Pertanto, in applicazione degli standard della Corte EDU, ritenuto il periodo di irragionevole durata del giudizio in anni cinque, alla data di proposizione del ricorso (il giudizio è stato instaurato in secondo grado, con atto del 24.4.1997, il ricorso per equa riparazione è stato proposto nel 2004), ed individuato nella somma di Euro 750,00 per anno di ritardo il parametro di indennizzo del danno non patrimoniale per i primi tre anni di irragionevole ritardo, quindi in Euro 1.000,00 (nessun argomento del ricorso impone e consente di derogare in melius detto parametro, anche in riferimento al citato bonus, poichè le deduzioni della parte si risolvono nella prospettazione di argomenti, stereotipati e standardizzati che in nessun modo danno conto degli elementi concreti, già sottoposti al giudice del merito, in grado di evidenziare la particolare rilevanza del giudizio e la ricorrenza dei presupposti per la liquidazione di una somma più elevata, dunque, inidonei ad evidenziare vizi della motivazione censurabili in questa sede) va riconosciuta alla ricorrente la somma di Euro 4.250,00 (in relazione al periodo di anni cinque), oltre interessi legali dalla domanda al saldo.
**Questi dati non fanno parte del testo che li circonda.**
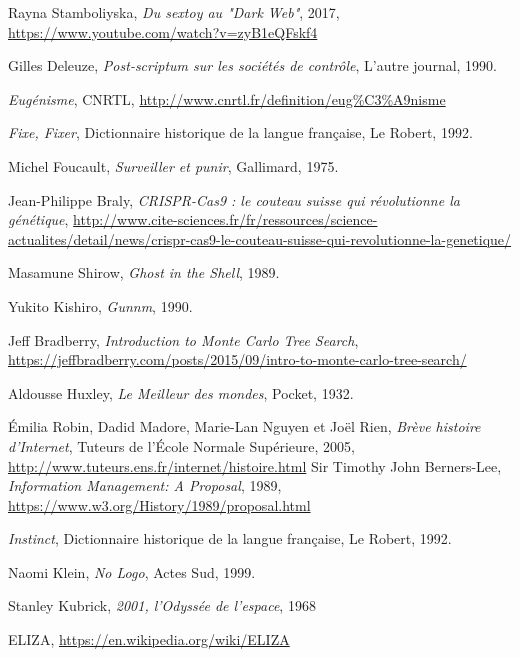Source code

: \begin{thebibliography}{99}
     Rayna Stamboliyska, \emph{Du sextoy au "Dark Web"}, 2017, \url{https://www.youtube.com/watch?v=zyB1eQFskf4}

     Gilles Deleuze, \emph{Post-scriptum sur les sociétés de contrôle}, L'autre journal, 1990.

     \emph{Eugénisme}, CNRTL, \url{http://www.cnrtl.fr/definition/eug%C3%A9nisme}

     \emph{Fixe, Fixer}, Dictionnaire historique de la langue française, Le Robert, 1992. 

     Michel Foucault, \emph{Surveiller et punir}, Gallimard, 1975.

     Jean-Philippe Braly, \emph{CRISPR-Cas9 : le couteau suisse qui révolutionne la génétique}, \url{http://www.cite-sciences.fr/fr/ressources/science-actualites/detail/news/crispr-cas9-le-couteau-suisse-qui-revolutionne-la-genetique/}

     Masamune Shirow, \emph{Ghost in the Shell}, 1989.

     Yukito Kishiro, \emph{Gunnm}, 1990.

     Jeff Bradberry, \emph{Introduction to Monte Carlo Tree Search}, \url{https://jeffbradberry.com/posts/2015/09/intro-to-monte-carlo-tree-search/}

     Aldousse Huxley, \emph{Le Meilleur des mondes}, Pocket, 1932.

     Émilia Robin, Dadid Madore, Marie-Lan Nguyen et Joël Rien, \emph{Brève histoire d'Internet}, Tuteurs de l'École Normale Supérieure, 2005, \url{http://www.tuteurs.ens.fr/internet/histoire.html}
     Sir Timothy John Berners-Lee, \emph{Information Management: A Proposal}, 1989, \url{https://www.w3.org/History/1989/proposal.html}
    
     \emph{Instinct}, Dictionnaire historique de la langue française, Le Robert, 1992. 

     Naomi Klein, \emph{No Logo}, Actes Sud, 1999.

     Stanley Kubrick, \emph{2001, l'Odyssée de l'espace}, 1968

     ELIZA, \url{https://en.wikipedia.org/wiki/ELIZA}


\end{thebibliography}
Le spese, liquidate come in dispositivo, vanno poste a carico del soccombente, con attribuzione al difensore antistatario, quanto al giudizio di merito e per la metà quanto alla presente fase, dichiarando compensata la residua parte, sussistendo giusti motivi, in considerazione del parziale accoglimento del ricorso.
P.Q.M.
LA CORTE Accoglie il ricorso per quanto di ragione, nei termini precisati in motivazione, cassa il decreto impugnato e, decidendo nel merito, condanna il Ministero del la giustizia a corrispondere alla ricorrente la somma di Euro, 4.250,00 oltre interessi legali dalla domanda al saldo ed oltre alle spese processuali – per la metà, quanto alla presente fase, compensandosi la restante parte – distratte in favore dell’avv. Alfonso Luigi Marra e liquidate, quanto al giudizio di merito, in Euro 923,00 (di cui Euro 378,00 per diritti ed Euro 445,00 per onorari) e, quanto al giudizio di legittimità, in Euro 450,00, di cui Euro 50,00 per esborsi, oltre spese generali ed accessori di legge.
Dispone che la Cancelleria provveda agli adempimenti di cui alla L. n. 89 del 2001, art. 5.
Così deciso in Roma, il 8 ottobre 2009.